Zur Vereinsarbeit geht die "Sorgende Gemeinschaft", die sich jeden Donnerstag trifft. Unter anderem machen die Leute dort Spiele.

Zur Vereinsarbeit gehört die „Sorgende Gemeinschaft“, die sich jeden Donnerstag trifft. Unter anderem wird dort gespielt.

Claudia Burst
  • Segofils hilft seit 13 Jahren Senioren im Oberen Filstal mit Unterstützung im Alltag.
  • Ehrenamtliche helfen bei Einkäufen, Arztbesuchen und Gartenarbeit.
  • Der Verein bietet Ausflüge, regelmäßige Treffen und die „Sorgende Gemeinschaft“ an.
  • Jahresmitgliedschaft kostet 35 Euro, Gemeinden unterstützen den Verein ebenfalls.
  • GZ-Weihnachtsaktion sammelt Spenden für Segofils und andere soziale Projekte.
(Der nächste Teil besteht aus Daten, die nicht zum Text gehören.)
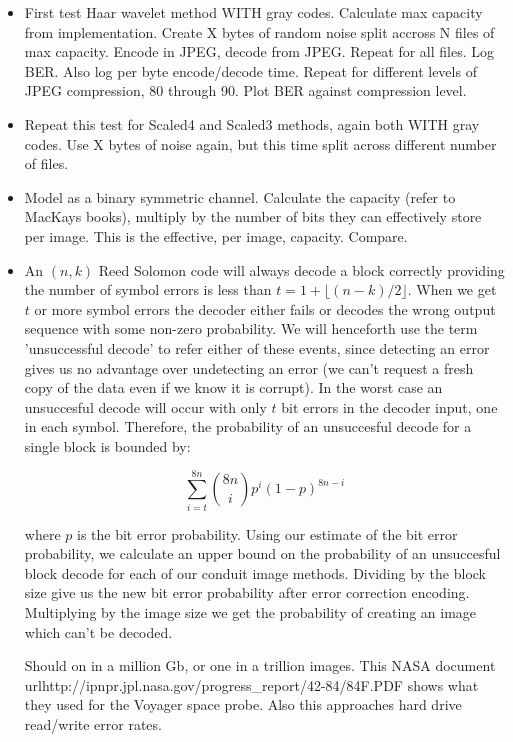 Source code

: \begin{itemize}
\item First test Haar wavelet method WITH gray codes. Calculate max capacity from implementation. Create X bytes of random noise split accross N files of max capacity. Encode in JPEG, decode from JPEG. Repeat for all files. Log BER. Also log per byte encode/decode time. Repeat for different levels of JPEG compression, 80 through 90. Plot BER against compression level.

\item Repeat this test for Scaled4 and Scaled3 methods, again both WITH gray codes. Use X bytes of noise again, but this time split across different number of files.

\item Model as a binary symmetric channel. Calculate the capacity (refer to MacKays books), multiply by the number of bits they can effectively store per image. This is the effective, per image, capacity. Compare.

\item An $(n,k)$ Reed Solomon code will always decode a block correctly providing the number of symbol errors is less than $t = 1 + \lfloor (n-k)/2  \rfloor$. When we get $t$ or more symbol errors the decoder either fails or decodes the wrong output sequence with some non-zero probability. We will henceforth use the term 'unsuccessful decode' to refer either of these events, since detecting an error gives us no advantage over undetecting an error (we can't request a fresh copy of the data even if we know it is corrupt). In the worst case an unsuccesful decode will occur with only $t$ bit errors in the decoder input, one in each symbol. Therefore, the probability of an unsuccesful decode for a single block is bounded by:

\begin{equation}
    \sum_{i=t}^{8n} {{8n}\choose{i}} p^i (1-p)^{8n-i}
\end{equation}

where $p$ is the bit error probability. Using our estimate of the bit error probability, we calculate an upper bound on the probability of an unsuccesful block decode for each of our conduit image methods. Dividing by the block size give us the new bit error probability after error correction encoding. Multiplying by the image size we get the probability of creating an image which can't be decoded.

Should on in a million Gb, or one in a trillion images. This NASA document url{http://ipnpr.jpl.nasa.gov/progress\_report/42-84/84F.PDF} shows what they used for the Voyager space probe. Also this approaches hard drive read/write error rates.


\end{itemize}
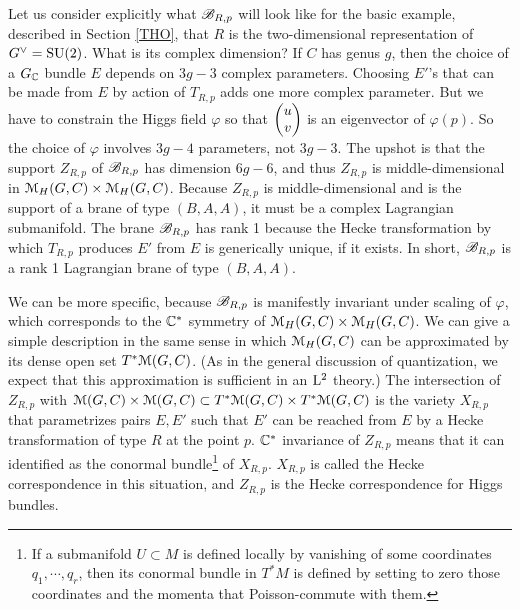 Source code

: \documentclass[11pt,a4paper]{article}
\begin{document}
Let us consider explicitly what ${\mathscr B}_{R,p}$ will look like for the basic example, described in Section \ref{THO},  that $R$ is the two-dimensional representation of $G^\vee={\mathrm{SU}}(2)$.
What is its complex dimension?   If $C$ has genus $g$, then the choice of a $G_{\mathbb C}$ bundle $E$ depends on $3g-3$ complex parameters.   Choosing 
$E'$'s that can be made from $E$ by action of $T_{R,p}$ adds one more complex parameter.    But we have to constrain the Higgs field $\varphi$
so that $\begin{pmatrix}u\cr v\end{pmatrix}$ is an eigenvector of $\varphi(p)$.   So the choice of $\varphi$ involves $3g-4$ parameters,
not $3g-3$.    The upshot is that the support $Z_{R,p}$ of ${\mathscr B}_{R,p}$ has dimension $6g-6$, and thus  $Z_{R,p}$ is middle-dimensional in ${\mathcal M}_H(G,C)\times {\mathcal M}_H(G,C)$.
Because $Z_{R,p}$ is middle-dimensional and is the support of a brane of type $(B,A,A)$, it must be a complex Lagrangian submanifold.
The brane  ${\mathscr B}_{R,p}$ has rank 1 because the Hecke transformation by which $T_{R,p}$ produces $E'$ from $E$ is
generically unique, if it exists.   In short, ${\mathscr B}_{R,p}$ is a rank 1 Lagrangian brane of type $(B,A,A)$.

We can be more specific, because ${\mathscr B}_{R,p}$ is manifestly invariant under scaling of $\varphi$, which corresponds to 
the ${\mathbb C}^*$ symmetry of ${\mathcal M}_H(G,C)\times {\mathcal M}_H(G,C)$.   We can give a simple
description in the same sense in which ${\mathcal M}_H(G,C)$ can be approximated by its dense open set
 $T^*{\mathcal M}(G,C)$. (As in the general discussion of quantization, we expect that this approximation is sufficient in an ${\mathrm L}^2$ theory.)
   The intersection of $Z_{R,p}$ with ${\mathcal M}(G,C)\times {\mathcal M}(G,C)\subset T^*{\mathcal M}(G,C)\times T^*{\mathcal M}(G,C)$ is the variety $X_{R,p}$
 that parametrizes pairs $E,E'$ such that $E'$ can be reached from $E$ by a Hecke transformation of type $R$ at the point $p$.   ${\mathbb C}^*$ invariance
 of $Z_{R,p} $ means that it can identified as the conormal bundle\footnote{If a submanifold $U\subset M$ is defined locally by vanishing of 
 some coordinates $q_1,\cdots, q_r$, then its conormal bundle in $T^*M$ is defined by setting to zero those coordinates and the momenta that
 Poisson-commute with them.}    of $X_{R,p}$.   $X_{R,p}$ is called the Hecke correspondence in this situation, and $Z_{R,p}$ is the Hecke correspondence
 for Higgs bundles.
   
\end{document}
Die Zusammenfassung wurde durch künstliche Intelligenz erstellt.

Seit 13 Jahren gibt es die Seniorengemeinschaft Obere Fils, kurz Segofils. Ins Leben gerufen hat sie der heutige Ehrenvorsitzende Norbert Necker. Er hatte damals die Vision, dass ältere und alte Menschen länger in den eigenen vier Wänden leben können, wenn es eine Art nachbarschaftliche Struktur gibt, die ihnen Unterstützung anbietet, wo sie nötig ist. Die beim Einkaufen hilft oder bei der Fahrt zum Arzt, die im Garten hilft und im Haushalt, die Freizeitangebote anbietet, Ausflüge macht – und auf diese Weise aktiv gegen Einsamkeit im Alter wirkt.

All das ist im Lauf der vergangenen Jahre im Oberen Filstal (siehe Info) für Senioren und Seniorinnen Realität geworden. Die Strukturen sind gewachsen und gefestigt. Jüngere und noch rüstige Senioren bieten ihre Hilfe an, Menschen, die Unterstützung brauchen, nehmen sie in Anspruch. Sehr vieles passiert ehrenamtlich. Für anderes gibt es eine Aufwandsentschädigung von neun Euro pro Stunde. Die Senioren kostet es 13 Euro, die Differenz füllt die Vereinskasse auf. „Das ist das Erfolgsgeheimnis“, sagt der Vorsitzende der Segofils, Max Böhringer.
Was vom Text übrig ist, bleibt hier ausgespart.